La règle pertinente dans le cas présent est l’immunité de l’État. Les pays vont suspendre la protection qui pourrait être liée à n’importe quel actif du gouvernement russe, où qu’il se trouve.
« L’argument juridique fondamental est qu’ils ne sont plus à l’abri d’une saisie en raison de leur propre conduite, affirme Me Currie. L’idée est que les biens des États qui sont manifestement coupables ne jouissent plus de cette protection particulière. »
Le projet de loi S-278, parrainé par la sénatrice Ratna Omidvar, établit une voie légale possible que peut prendre le Canada pour saisir des biens d’États.
Le projet de loi s’appuie sur le fait que, bien que la Loi sur l’immunité des États limite les poursuites judiciaires contre un autre État, sa portée ne s’étend pas aux mesures exécutives comme les ordonnances et les décrets ministériels. En conséquence, les biens de l’État sont protégés contre les procédures judiciaires, mais pas contre les mesures exécutives.
Le projet de loi S-278 modifie la Loi sur les mesures économiques spéciales afin de permettre la saisie de biens d’un État par le biais d’une mesure exécutive du gouverneur en conseil.
Au cours de la deuxième lecture du projet de loi au Sénat en octobre, la sénatrice Omidvar a déclaré que, depuis le début de la guerre, environ 300 milliards de dollars d’actifs de l’État russe ont été gelés par des pays du G7.
« Comme le Canada a probablement sur son territoire peu d’actifs de l’État russe, il est bien placé pour saisir l’occasion d’adopter une approche peu risquée mais très efficace, et donner ainsi l’exemple que d’autres suivront », déclare-t-elle.

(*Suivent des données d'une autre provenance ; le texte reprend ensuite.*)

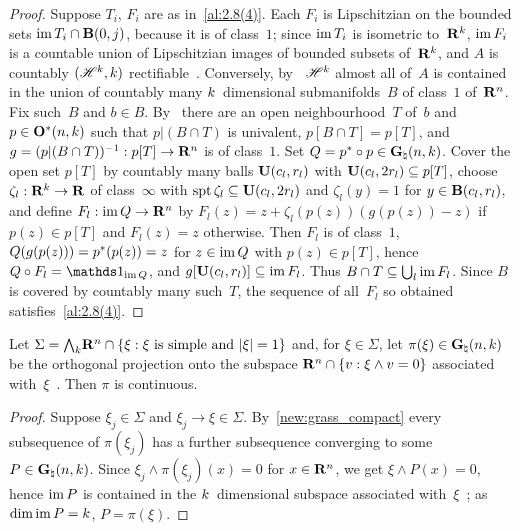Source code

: \begin{proof}
    Suppose $T_i$, $F_i$ are as in~\ref{al:2.8(4)}. Each $F_i$ is Lipschitzian on the bounded
    sets $\operatorname{im} T_i \cap \mathbf{B}(0,j)$, because it is of class~$1$; since $\operatorname{im} T_i$ is isometric
    to~$\mathbf{R}^{k}$, $\operatorname{im} F_i$ is a countable union of Lipschitzian images of bounded subsets
    of~$\mathbf{R}^{k}$, and $A$ is countably $(\mathscr{H}^{k},k)$ rectifiable~\cite[3.2.14]{Federer1969}.
    Conversely, by~\cite[3.2.29]{Federer1969} $\mathscr{H}^{k}$ almost all of~$A$ is contained in the
    union of countably many $k$~dimensional submanifolds~$B$ of class~$1$ of~$\mathbf{R}^{n}$.
    Fix such~$B$ and $b \in B$. By~\cite[3.1.19(5)]{Federer1969} there are an open
    neighbourhood~$T$ of~$b$ and $p \in \mathbf{O}^\ast({n},{k})$ such that $p | (B \cap T)$ is
    univalent, $p[B \cap T] = p[T]$, and $g = (p|(B \cap T))^{-1} : p[T] \to \mathbf{R}^{n}$ is of
    class~$1$. Set $Q = p^{*} \circ p \in \mathbf{G}_{\natural}(n,k)$. Cover the open set
    $p[T]$ by countably many balls $\mathbf{U}(c_l,r_l)$ with $\mathbf{U}(c_l,2r_l) \subseteq p[T]$,
    choose $\zeta_l : \mathbf{R}^{k} \to \mathbf{R}$ of class~$\infty$ with $\operatorname{spt} \zeta_l \subseteq
    \mathbf{U}(c_l,2r_l)$ and $\zeta_l(y) = 1$ for $y \in \mathbf{B}(c_l,r_l)$, and define $F_l : \operatorname{im} Q
    \to \mathbf{R}^{n}$ by $F_l(z) = z + \zeta_l(p(z)) (g(p(z)) - z)$ if $p(z) \in p[T]$ and $F_l(z) =
    z$ otherwise. Then $F_l$ is of class~$1$, $Q(g(p(z))) = p^{*}(p(z)) = z$ for $z \in
    \operatorname{im} Q$ with $p(z) \in p[T]$, hence $Q \circ F_l = \id{\im Q}$, and $g[\mathbf{U}(c_l,r_l)]
    \subseteq \operatorname{im} F_l$. Thus $B \cap T \subseteq {{\textstyle \bigcup}}_l \operatorname{im} F_l$. Since $B$ is covered by
    countably many such~$T$, the sequence of all~$F_l$ so obtained satisfies~\ref{al:2.8(4)}.
\end{proof}

\begin{lemma}[new\MS]
    \label{new:simple_to_projection}
    Let $\Sigma = {\textstyle\boldsymbol{\bigwedge}}_{{k}} \mathbf{R}^{n} \cap \{ \xi : \xi \text{ is simple and } |\xi| = 1
    \}$ and, for $\xi \in \Sigma$, let $\pi(\xi) \in \mathbf{G}_{\natural}(n,k)$ be the orthogonal
    projection onto the subspace $\mathbf{R}^{n} \cap \{ v : \xi \wedge v = 0 \}$ associated
    with~$\xi$~\cite[1.6.1]{Federer1969}. Then $\pi$ is continuous.
\end{lemma}

\begin{proof}
    Suppose $\xi_j \in \Sigma$ and $\xi_j \to \xi \in \Sigma$. By~\ref{new:grass_compact} every
    subsequence of $\pi(\xi_j)$ has a further subsequence converging to some $P \in
    \mathbf{G}_{\natural}(n,k)$. Since $\xi_j \wedge \pi(\xi_j)(x) = 0$ for $x \in \mathbf{R}^{n}$, we get
    $\xi \wedge P(x) = 0$, hence $\operatorname{im} P$ is contained in the $k$~dimensional subspace
    associated with~$\xi$~\cite[1.6.1]{Federer1969}; as $\dim \operatorname{im} P = k$, $P = \pi(\xi)$.
\end{proof}

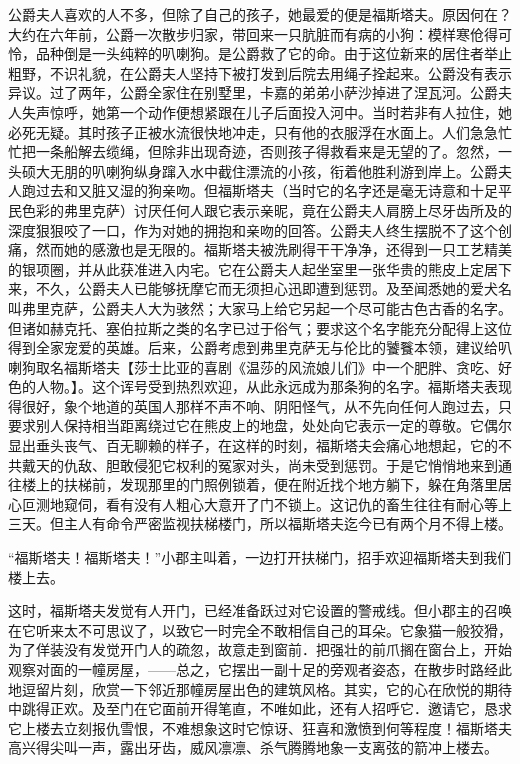 \documentclass[12pt, UTF8]{ctexbook}
\begin{document}
\par 公爵夫人喜欢的人不多，但除了自己的孩子，她最爱的便是福斯塔夫。原因何在？大约在六年前，公爵一次散步归家，带回来一只肮脏而有病的小狗：模样寒伧得可怜，品种倒是一头纯粹的叭喇狗。是公爵救了它的命。由于这位新来的居住者举止粗野，不识礼貌，在公爵夫人坚持下被打发到后院去用绳子拴起来。公爵没有表示异议。过了两年，公爵全家住在别墅里，卡嘉的弟弟小萨沙掉进了涅瓦河。公爵夫人失声惊呼，她第一个动作便想紧跟在儿子后面投入河中。当时若非有人拉住，她必死无疑。其时孩子正被水流很快地冲走，只有他的衣服浮在水面上。人们急急忙忙把一条船解去缆绳，但除非出现奇迹，否则孩子得救看来是无望的了。忽然，一头硕大无朋的叭喇狗纵身蹿入水中截住漂流的小孩，衔着他胜利游到岸上。公爵夫人跑过去和又脏又湿的狗亲吻。但福斯塔夫（当时它的名字还是毫无诗意和十足平民色彩的弗里克萨）讨厌任何人跟它表示亲昵，竟在公爵夫人肩膀上尽牙齿所及的深度狠狠咬了一口，作为对她的拥抱和亲吻的回答。公爵夫人终生摆脱不了这个创痛，然而她的感激也是无限的。福斯塔夫被洗刷得干干净净，还得到一只工艺精美的银项圈，并从此获准进入内宅。它在公爵夫人起坐室里一张华贵的熊皮上定居下来，不久，公爵夫人已能够抚摩它而无须担心迅即遭到惩罚。及至闻悉她的爱犬名叫弗里克萨，公爵夫人大为骇然；大家马上给它另起一个尽可能古色古香的名字。但诸如赫克托、塞伯拉斯之类的名字已过于俗气；要求这个名字能充分配得上这位得到全家宠爱的英雄。后来，公爵考虑到弗里克萨无与伦比的饕餮本领，建议给叭喇狗取名福斯塔夫【莎士比亚的喜剧《温莎的风流娘儿们》中一个肥胖、贪吃、好色的人物。】。这个诨号受到热烈欢迎，从此永远成为那条狗的名字。福斯塔夫表现得很好，象个地道的英国人那样不声不响、阴阳怪气，从不先向任何人跑过去，只要求别人保持相当距离绕过它在熊皮上的地盘，处处向它表示一定的尊敬。它偶尔显出垂头丧气、百无聊赖的样子，在这样的时刻，福斯塔夫会痛心地想起，它的不共戴天的仇敌、胆敢侵犯它权利的冤家对头，尚未受到惩罚。于是它悄悄地来到通往楼上的扶梯前，发现那里的门照例锁着，便在附近找个地方躺下，躲在角落里居心叵测地窥伺，看有没有人粗心大意开了门不锁上。这记仇的畜生往往有耐心等上三天。但主人有命令严密监视扶梯楼门，所以福斯塔夫迄今已有两个月不得上楼。
\par “福斯塔夫！福斯塔夫！”小郡主叫着，一边打开扶梯门，招手欢迎福斯塔夫到我们楼上去。
\par 这时，福斯塔夫发觉有人开门，已经准备跃过对它设置的警戒线。但小郡主的召唤在它听来太不可思议了，以致它一时完全不敢相信自己的耳朵。它象猫一般狡猾，为了佯装没有发觉开门人的疏忽，故意走到窗前．把强壮的前爪搁在窗台上，开始观察对面的一幢房屋，——总之，它摆出一副十足的旁观者姿态，在散步时路经此地逗留片刻，欣赏一下邻近那幢房屋出色的建筑风格。其实，它的心在欣悦的期待中跳得正欢。及至门在它面前开得笔直，不唯如此，还有人招呼它．邀请它，恳求它上楼去立刻报仇雪恨，不难想象这时它惊讶、狂喜和激愤到何等程度！福斯塔夫高兴得尖叫一声，露出牙齿，威风凛凛、杀气腾腾地象一支离弦的箭冲上楼去。
\end{document}
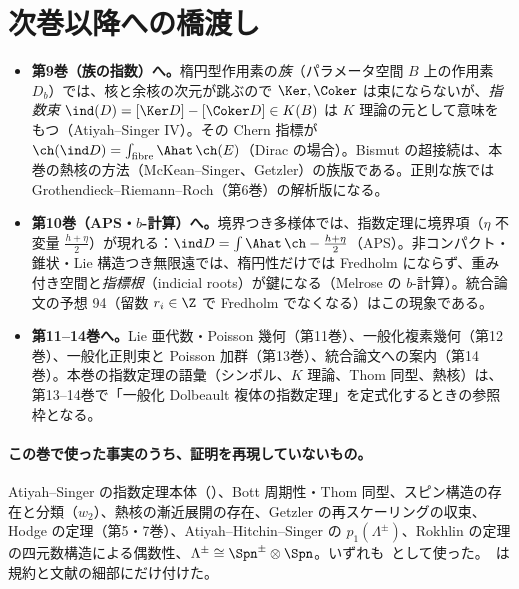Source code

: \section{次巻以降への橋渡し}\label{sec:bridge}
\begin{itemize}
\item \textbf{第9巻（族の指数）へ。}楕円型作用素の\emph{族}（パラメータ空間 $B$ 上の作用素 $D_b$）では、核と余核の次元が跳ぶので $\Ker,\Coker$ は束にならないが、\emph{指数束} $\ind(D)=[\Ker D]-[\Coker D]\in K(B)$ は $K$ 理論の元として意味をもつ（Atiyah--Singer IV）。その Chern 指標が $\ch(\ind D)=\int_{\rm fibre}\Ahat\,\ch(E)$（Dirac の場合）。Bismut の超接続は、本巻の熱核の方法（McKean--Singer、Getzler）の族版である。正則な族では Grothendieck--Riemann--Roch（第6巻）の解析版になる。
\item \textbf{第10巻（APS・$b$-計算）へ。}境界つき多様体では、指数定理に境界項（$\eta$ 不変量 $\frac{h+\eta}2$）が現れる：$\ind D=\int\Ahat\,\ch-\frac{h+\eta}2$（APS）。非コンパクト・錐状・Lie 構造つき無限遠では、楕円性だけでは Fredholm にならず、重み付き空間と\emph{指標根}（indicial roots）が鍵になる（Melrose の $b$-計算）。統合論文の予想 94（留数 $r_i\in\Z$ で Fredholm でなくなる）はこの現象である。
\item \textbf{第11--14巻へ。}Lie 亜代数・Poisson 幾何（第11巻）、一般化複素幾何（第12巻）、一般化正則束と Poisson 加群（第13巻）、統合論文への案内（第14巻）。本巻の指数定理の語彙（シンボル、$K$ 理論、Thom 同型、熱核）は、第13--14巻で「一般化 Dolbeault 複体の指数定理」を定式化するときの参照枠となる。
\end{itemize}
\paragraph{この巻で使った事実のうち、証明を再現していないもの。}Atiyah--Singer の指数定理本体（\tC ）、Bott 周期性・Thom 同型、スピン構造の存在と分類（$w_2$）、熱核の漸近展開の存在、Getzler の再スケーリングの収束、Hodge の定理（第5・7巻）、Atiyah--Hitchin--Singer の $p_1(\Lambda^\pm)$、Rokhlin の定理の四元数構造による偶数性、$\Lambda^\pm\cong\Spn^\pm\otimes\Spn$。いずれも\tC\ として使った。\tQ\ は規約と文献の細部にだけ付けた。

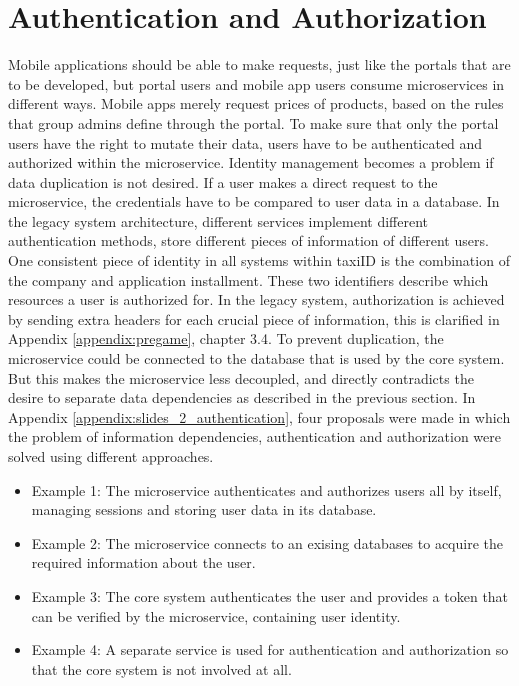 \section{Authentication and Authorization}
Mobile applications should be able to make requests, just like the portals that are to be developed, but portal users and mobile app users consume microservices in different ways. Mobile apps merely request prices of products, based on the rules that group admins define through the portal. To make sure that only the portal users have the right to mutate their data, users have to be authenticated and authorized within the microservice. Identity management becomes a problem if data duplication is not desired. If a user makes a direct request to the microservice, the credentials have to be compared to user data in a database. In the legacy system architecture, different services implement different authentication methods, store different pieces of information of different users. One consistent piece of identity in all systems within taxiID is the combination of the company and application installment. These two identifiers describe which resources a user is authorized for. In the legacy system, authorization is achieved by sending extra headers for each crucial piece of information, this is clarified in Appendix \ref{appendix:pregame}, chapter 3.4. To prevent duplication, the microservice could be connected to the database that is used by the core system. But this makes the microservice less decoupled, and directly contradicts the desire to separate data dependencies as described in the previous section. In Appendix \ref{appendix:slides_2_authentication}, four proposals were made in which the problem of information dependencies, authentication and authorization were solved using different approaches.

\begin{itemize}
	\item Example 1: The microservice authenticates and authorizes users all by itself, managing sessions and storing user data in its database.
	\item Example 2: The microservice connects to an exising databases to acquire the required information about the user.
	\item Example 3: The core system authenticates the user and provides a token that can be verified by the microservice, containing user identity.
	\item Example 4: A separate service is used for authentication and authorization so that the core system is not involved at all.
\end{itemize}

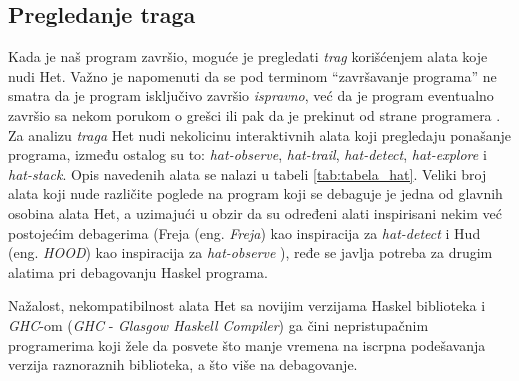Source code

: \documentclass[a4paper]{article}
\begin{document}
{{\subsection{Pregledanje traga}
Kada je naš program završio, moguće je pregledati {\em trag} korišćenjem alata koje nudi Het. Važno je napomenuti da se pod terminom ``završavanje programa'' ne smatra 
da je program isključivo završio {\em ispravno}, već da je program eventualno završio sa nekom porukom o grešci ili pak da je prekinut od strane programera \cite{hat_haskell_org}.
Za analizu {\em traga} Het nudi nekolicinu interaktivnih alata koji pregledaju ponašanje programa, 
između ostalog su to: {\em hat-observe}, {\em hat-trail}, {\em hat-detect}, {\em hat-explore} i {\em hat-stack}. Opis navedenih alata se nalazi u tabeli \ref{tab:tabela_hat}.
Veliki broj alata koji nude različite poglede na program koji se debaguje je jedna od glavnih osobina alata Het, a uzimajući u obzir da su određeni alati inspirisani nekim već postojećim debagerima (Freja (eng. {\em Freja}) kao inspiracija za {\em hat-detect} i Hud (eng. {\em HOOD}) kao inspiracija za {\em hat-observe} \cite{hat_haskell_org}), ređe se javlja potreba za drugim alatima pri debagovanju Haskel programa.

Nažalost, nekompatibilnost alata Het sa novijim verzijama Haskel biblioteka i {\em GHC}-om ({\em GHC} - {\em Glasgow Haskell Compiler}) ga čini nepristupačnim programerima 
koji žele da posvete što manje vremena na iscrpna podešavanja verzija raznoraznih biblioteka, a što više na debagovanje.

}}
\end{document}
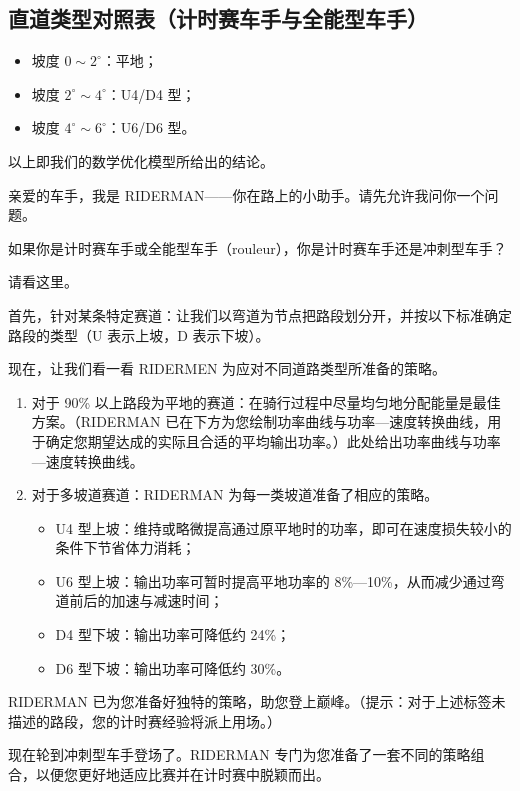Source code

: \documentclass[11pt,a4paper]{ctexart}
\begin{document}
\subsection*{直道类型对照表（计时赛车手与全能型车手）}

\begin{itemize}
\item 坡度 $0\sim 2^{\circ}$：平地；
\item 坡度 $2^{\circ}\sim 4^{\circ}$：U4/D4 型；
\item 坡度 $4^{\circ}\sim 6^{\circ}$：U6/D6 型。
\end{itemize}

以上即我们的数学优化模型所给出的结论。

亲爱的车手，我是 RIDERMAN——你在路上的小助手。请先允许我问你一个问题。

如果你是计时赛车手或全能型车手（rouleur），你是计时赛车手还是冲刺型车手？

请看这里。

首先，针对某条特定赛道：让我们以弯道为节点把路段划分开，并按以下标准确定路段的类型（U 表示上坡，D 表示下坡）。

现在，让我们看一看 RIDERMEN 为应对不同道路类型所准备的策略。

\begin{enumerate}
\item 对于 90\% 以上路段为平地的赛道：在骑行过程中尽量均匀地分配能量是最佳方案。（RIDERMAN 已在下方为您绘制功率曲线与功率—速度转换曲线，用于确定您期望达成的实际且合适的平均输出功率。）此处给出功率曲线与功率—速度转换曲线。
\item 对于多坡道赛道：RIDERMAN 为每一类坡道准备了相应的策略。
  \begin{itemize}
  \item U4 型上坡：维持或略微提高通过原平地时的功率，即可在速度损失较小的条件下节省体力消耗；
  \item U6 型上坡：输出功率可暂时提高平地功率的 8\%—10\%，从而减少通过弯道前后的加速与减速时间；
  \item D4 型下坡：输出功率可降低约 24\%；
  \item D6 型下坡：输出功率可降低约 30\%。
  \end{itemize}
\end{enumerate}

RIDERMAN 已为您准备好独特的策略，助您登上巅峰。（提示：对于上述标签未描述的路段，您的计时赛经验将派上用场。）

现在轮到冲刺型车手登场了。RIDERMAN 专门为您准备了一套不同的策略组合，以便您更好地适应比赛并在计时赛中脱颖而出。
\end{document}
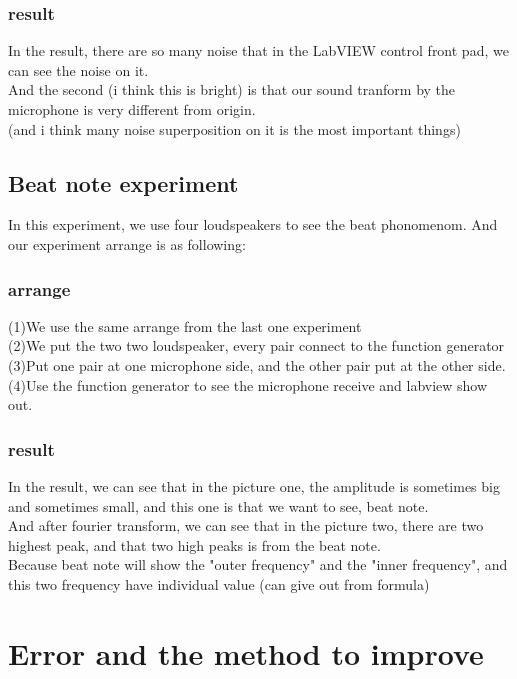 \documentclass[12pt]{article}
\begin{document}
\subsubsection{result}
In the result, there are so many noise that in the LabVIEW control front pad, we can see the noise on it.\\
And the second (i think this is bright) is that our sound tranform by the microphone is very different from origin.\\ 
(and i think many noise superposition on it is the most important things)\\
  

\subsection{Beat note experiment}
In this experiment, we use four loudspeakers to see the beat phonomenom.
And our experiment arrange is as following:\\ 
\subsubsection{arrange}
(1)We use the same arrange from the last one experiment\\
(2)We put the two two loudspeaker, every pair connect to the function generator\\
(3)Put one pair at one microphone side, and the other pair put at the other side.\\
(4)Use the function generator to see the microphone receive and labview show out.\\





\subsubsection{result}
In the result, we can see that in the picture one, the amplitude is sometimes big and sometimes small, and this one is that we want to see, beat note.\\
And after fourier transform, we can see that in the picture two, there are two highest peak, and that two high peaks is from the beat note.\\
Because beat note will show the "outer frequency" and the "inner frequency", and this two frequency have individual value (can give out from formula)\



\section{Error and the method to improve}
\end{document}
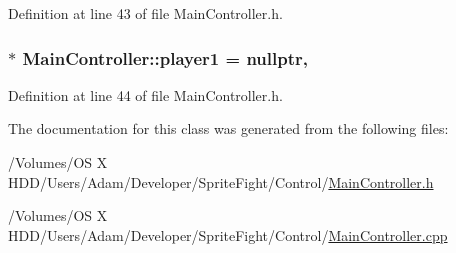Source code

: Definition at line 43 of file Main\-Controller.\-h.

\hypertarget{class_main_controller_adfc74b59bd82472bd38642e7fa8fd723}{
\subsubsection[{player1}]{ $\ast$ Main\-Controller\-::player1 = nullptr\hspace{0.3cm}{\ttfamily [static]}, {\ttfamily [protected]}}}\label{class_main_controller_adfc74b59bd82472bd38642e7fa8fd723}


Definition at line 44 of file Main\-Controller.\-h.



The documentation for this class was generated from the following files\-:\begin{DoxyCompactItemize}
\item 
/\-Volumes/\-O\-S X H\-D\-D/\-Users/\-Adam/\-Developer/\-Sprite\-Fight/\-Control/\hyperlink{_main_controller_8h}{Main\-Controller.\-h}\item 
/\-Volumes/\-O\-S X H\-D\-D/\-Users/\-Adam/\-Developer/\-Sprite\-Fight/\-Control/\hyperlink{_main_controller_8cpp}{Main\-Controller.\-cpp}\end{DoxyCompactItemize}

« Être le premier pays à agir de la sorte nous assure un rôle de leader extraordinaire sur la scène mondiale, puisque nous aurons l’occasion d’expliquer les raisonnements qui sous-tendent cette approche à l’échelle internationale ainsi que la méthode permettant de la mener à l’échelle nationale. »
C’était l’intention de la première loi sur la saisie et la confiscation qu’elle a proposée en 2021. Son essence a été incorporée à la Loi no 1 d’exécution du budget de 2022, établissant le cadre juridique permettant au Canada de saisir les actifs bloqués de fonctionnaires étrangers corrompus et d’entités non étatiques.
Depuis que le Canada a pris les devants, d’autres alliés, y compris les États-Unis, lui ont emboîté le pas, soulignait Mme Omidvar dans son discours. À une époque où les normes de réponse aux agressions, aux crimes de guerre et aux génocides sont mises à l’épreuve dans une mesure que le monde a rarement vue, elle croit que les graves conséquences de la saisie des actifs d’États pourraient forcer les pays à y réfléchir à deux fois avant de suivre l’exemple de la Russie.
« Si le Canada et d’autres États occidentaux veulent réduire le nombre de crises comme celle qui frappe l’Ukraine, il faut envoyer un message sans équivoque à la communauté internationale selon lequel les agissements de la Russie ne seront pas tolérés. L’hésitation et les tentatives d’apaisement ne font qu’envoyer des signaux qui encouragent les agressions », affirme-t-elle.